Duck Nettool Revenge

A post-event reconstruction of a severe character filter bypass using shell expansion and a standard-library file reader.

Status
Reconstructed after the event
Published
Station
web

Status of this note

POST-EVENT TECHNICAL NOTE — This is a reconstruction of the challenge method, not a claim that 0xBURGER submitted the solve during the event. The challenge answer, service address, response transcript, and private working artifacts have been removed.

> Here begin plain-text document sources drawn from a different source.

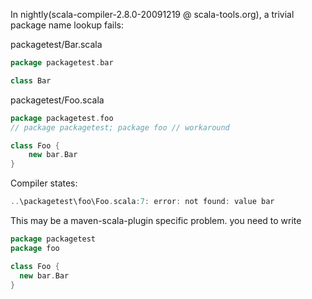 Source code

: In nightly(scala-compiler-2.8.0-20091219 @ scala-tools.org),
a trivial package name lookup fails:

packagetest/Bar.scala
```scala
package packagetest.bar

class Bar
```

packagetest/Foo.scala
```scala
package packagetest.foo
// package packagetest; package foo // workaround

class Foo {
    new bar.Bar
}
```

Compiler states:
```scala
..\packagetest\foo\Foo.scala:7: error: not found: value bar
```

This may be a maven-scala-plugin specific problem.
you need to write

```scala
package packagetest
package foo

class Foo {
  new bar.Bar
}
```
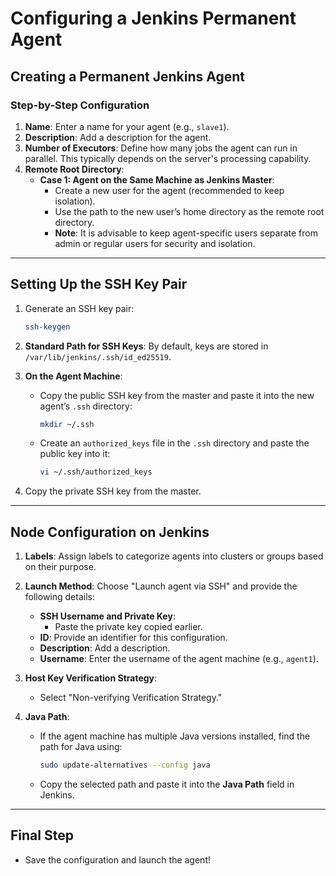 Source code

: 
# Configuring a Jenkins Permanent Agent

## **Creating a Permanent Jenkins Agent**

### Step-by-Step Configuration

1. **Name**: Enter a name for your agent (e.g., `slave1`).
2. **Description**: Add a description for the agent.
3. **Number of Executors**: Define how many jobs the agent can run in parallel. This typically depends on the server's processing capability.
4. **Remote Root Directory**:
   - **Case 1: Agent on the Same Machine as Jenkins Master**:
     - Create a new user for the agent (recommended to keep isolation).
     - Use the path to the new user’s home directory as the remote root directory.
     - **Note**: It is advisable to keep agent-specific users separate from admin or regular users for security and isolation.

---

## **Setting Up the SSH Key Pair**

1. Generate an SSH key pair:
   ```sh
   ssh-keygen
   ```

2. **Standard Path for SSH Keys**: 
   By default, keys are stored in `/var/lib/jenkins/.ssh/id_ed25519`.

3. **On the Agent Machine**:
   - Copy the public SSH key from the master and paste it into the new agent’s `.ssh` directory:
     ```sh
     mkdir ~/.ssh
     ```
   - Create an `authorized_keys` file in the `.ssh` directory and paste the public key into it:
     ```sh
     vi ~/.ssh/authorized_keys
     ```

4. Copy the private SSH key from the master.

---

## **Node Configuration on Jenkins**

1. **Labels**: Assign labels to categorize agents into clusters or groups based on their purpose.

2. **Launch Method**: Choose "Launch agent via SSH" and provide the following details:
   - **SSH Username and Private Key**:
     - Paste the private key copied earlier.
   - **ID**: Provide an identifier for this configuration.
   - **Description**: Add a description.
   - **Username**: Enter the username of the agent machine (e.g., `agent1`).

3. **Host Key Verification Strategy**:
   - Select "Non-verifying Verification Strategy."

4. **Java Path**:
   - If the agent machine has multiple Java versions installed, find the path for Java using:
     ```sh
     sudo update-alternatives --config java
     ```
   - Copy the selected path and paste it into the **Java Path** field in Jenkins.

---

## **Final Step**
- Save the configuration and launch the agent!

Duck Nettool Revenge wrapped a familiar network utility in a restrictive input filter. The filter looked severe: it admitted digits, punctuation, whitespace, and only one useful letter. The command still ran through a shell, however, so the shell's expansion rules supplied the vocabulary that the filter tried to remove.

The dangerous composition

The core behavior was equivalent to:

command = f"ping -c 1 {target}"
output = subprocess.check_output(
    command,
    shell=True,
    stderr=subprocess.STDOUT,
)

target was checked against an allowlist before interpolation. That check did not make the command safe because shell=True gave the remaining punctuation meaning:

  • ; ended the intended ping command and began another command;
  • / separated path segments;
  • ? matched one character during pathname expansion;
  • spaces separated the expanded words.

An allowlist can restrict characters, but it does not restrict the shell grammar those characters still express.

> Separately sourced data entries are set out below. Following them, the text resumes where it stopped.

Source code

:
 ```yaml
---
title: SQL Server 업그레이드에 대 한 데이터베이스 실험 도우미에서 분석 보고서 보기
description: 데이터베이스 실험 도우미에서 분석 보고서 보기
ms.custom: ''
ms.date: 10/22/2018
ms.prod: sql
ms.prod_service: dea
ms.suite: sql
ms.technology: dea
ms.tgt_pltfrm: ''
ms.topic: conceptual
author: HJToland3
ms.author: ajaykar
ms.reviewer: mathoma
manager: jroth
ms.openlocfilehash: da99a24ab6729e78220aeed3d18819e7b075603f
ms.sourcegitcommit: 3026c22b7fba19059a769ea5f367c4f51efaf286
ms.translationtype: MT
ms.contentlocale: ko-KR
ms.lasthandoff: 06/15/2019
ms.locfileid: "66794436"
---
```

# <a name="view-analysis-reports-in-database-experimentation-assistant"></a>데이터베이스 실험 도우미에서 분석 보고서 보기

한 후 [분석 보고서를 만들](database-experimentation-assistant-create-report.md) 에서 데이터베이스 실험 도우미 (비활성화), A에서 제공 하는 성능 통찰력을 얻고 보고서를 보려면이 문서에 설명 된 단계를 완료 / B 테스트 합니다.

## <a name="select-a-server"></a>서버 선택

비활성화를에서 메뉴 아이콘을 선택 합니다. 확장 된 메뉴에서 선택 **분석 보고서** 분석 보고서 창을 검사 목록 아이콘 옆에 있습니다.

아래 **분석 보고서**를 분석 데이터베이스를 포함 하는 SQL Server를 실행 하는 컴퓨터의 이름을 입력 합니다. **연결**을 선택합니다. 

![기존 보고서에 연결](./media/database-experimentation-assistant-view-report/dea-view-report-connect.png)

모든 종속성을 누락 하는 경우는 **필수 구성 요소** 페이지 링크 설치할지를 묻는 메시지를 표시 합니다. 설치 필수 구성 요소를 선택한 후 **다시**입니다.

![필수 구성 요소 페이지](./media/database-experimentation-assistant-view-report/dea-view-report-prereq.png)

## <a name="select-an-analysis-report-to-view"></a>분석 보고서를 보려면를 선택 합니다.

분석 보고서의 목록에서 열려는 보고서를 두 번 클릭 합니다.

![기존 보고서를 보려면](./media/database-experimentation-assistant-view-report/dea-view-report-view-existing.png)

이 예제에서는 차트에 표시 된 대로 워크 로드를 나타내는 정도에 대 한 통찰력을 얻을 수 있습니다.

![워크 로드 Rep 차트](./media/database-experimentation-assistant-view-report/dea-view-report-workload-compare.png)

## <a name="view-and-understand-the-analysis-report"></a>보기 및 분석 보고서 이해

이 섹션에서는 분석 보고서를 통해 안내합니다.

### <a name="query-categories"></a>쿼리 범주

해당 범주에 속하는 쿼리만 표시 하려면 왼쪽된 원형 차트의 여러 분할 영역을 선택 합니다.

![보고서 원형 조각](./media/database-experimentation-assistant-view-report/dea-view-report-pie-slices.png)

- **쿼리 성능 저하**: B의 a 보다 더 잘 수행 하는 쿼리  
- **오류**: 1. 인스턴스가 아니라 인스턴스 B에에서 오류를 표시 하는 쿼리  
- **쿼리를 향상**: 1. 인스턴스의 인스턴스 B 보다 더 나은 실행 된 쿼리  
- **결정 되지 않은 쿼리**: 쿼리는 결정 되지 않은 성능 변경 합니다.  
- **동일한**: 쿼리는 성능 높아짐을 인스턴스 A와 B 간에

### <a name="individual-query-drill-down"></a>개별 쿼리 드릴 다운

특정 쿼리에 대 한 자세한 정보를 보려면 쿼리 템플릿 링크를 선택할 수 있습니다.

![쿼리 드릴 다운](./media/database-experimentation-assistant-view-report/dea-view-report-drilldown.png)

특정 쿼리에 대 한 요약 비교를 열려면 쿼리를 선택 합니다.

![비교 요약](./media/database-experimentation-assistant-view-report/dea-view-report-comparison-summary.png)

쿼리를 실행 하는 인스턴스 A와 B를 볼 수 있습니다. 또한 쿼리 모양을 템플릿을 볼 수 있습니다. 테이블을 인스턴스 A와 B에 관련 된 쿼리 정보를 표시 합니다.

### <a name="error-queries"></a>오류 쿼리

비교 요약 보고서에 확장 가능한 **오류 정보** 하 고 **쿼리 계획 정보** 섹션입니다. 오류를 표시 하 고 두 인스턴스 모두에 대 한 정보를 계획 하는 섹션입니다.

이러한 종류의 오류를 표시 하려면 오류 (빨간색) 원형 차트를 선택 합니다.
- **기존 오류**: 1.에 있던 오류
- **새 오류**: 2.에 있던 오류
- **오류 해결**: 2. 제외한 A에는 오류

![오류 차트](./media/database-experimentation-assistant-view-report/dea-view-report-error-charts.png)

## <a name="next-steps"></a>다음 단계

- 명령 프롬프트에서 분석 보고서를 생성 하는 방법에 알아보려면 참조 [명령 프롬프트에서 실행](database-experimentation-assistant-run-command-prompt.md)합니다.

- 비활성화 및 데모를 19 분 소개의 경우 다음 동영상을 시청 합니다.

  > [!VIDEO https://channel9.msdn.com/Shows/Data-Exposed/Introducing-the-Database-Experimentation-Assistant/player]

Turning wildcards into words

The reconstruction used ? patterns with exact segment lengths. If only one installed path matches a pattern, the shell replaces the pattern with that path before execution. A payload can therefore be reasoned about schematically as:

benign-address ; globbed-interpreter globbed-file-reader globbed-source

The one admitted letter was enough to disambiguate the standard-library file-reading module from neighbouring filenames. Segment lengths and the container's small filesystem did the rest. By the time the process launched, the shell had expanded all three wildcard expressions into ordinary executable and file arguments.

This is the key distinction: the application never received a forbidden letter, but the child process still did. Expansion happened after validation and before execution.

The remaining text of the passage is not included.